Pictures paired with source code:
==*==

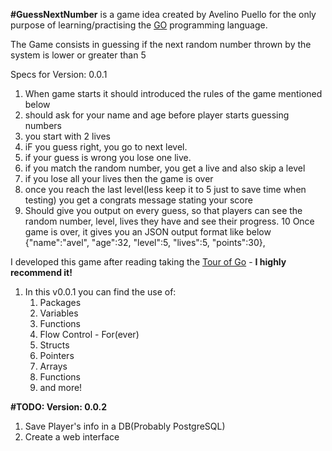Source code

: **#GuessNextNumber**
 is a game idea created by Avelino Puello for the only purpose of learning/practising the [GO](https://golang.org/) programming language.

The Game consists in guessing if the next random number thrown by the system is lower or greater than 5


Specs for Version: 0.0.1

1. When game starts it should introduced the rules of the game mentioned below
2. should ask for your name and age before player starts guessing numbers 
3. you start with 2 lives
4. iF you guess right, you go to next level.
5. if your guess is wrong you lose one live.
6. if you match the random number, you get a live and also skip a level
7. if you lose all your lives then the game is over
8. once you reach the last level(less keep it to 5 just to save time when testing) you get a congrats message stating your score
9. Should give you output on every guess, so that players can see the random number, level, lives they have and see their progress.
10 Once game is over, it gives you an JSON output format like below
	{"name":"avel", "age":32, "level":5, "lives":5, "points":30},
		

I developed this game after reading taking the [Tour of Go](https://tour.golang.org) -  **I highly recommend it!**

1. In this v0.0.1 you can find the use of: 
	1. Packages 
	2. Variables 
	3. Functions 
	4. Flow Control - For(ever) 
	5. Structs 
	6. Pointers 
	7. Arrays 
	8. Functions 
	9. and more! 

**#TODO: Version: 0.0.2**

1. Save Player's info in a DB(Probably PostgreSQL)
2. Create a web interface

==*==

Nothing but the lines from the one containing "1. Save Player's" through the last line of the data above should be given again, each exactly as it stands.

1. Save Player's info in a DB(Probably PostgreSQL)
2. Create a web interface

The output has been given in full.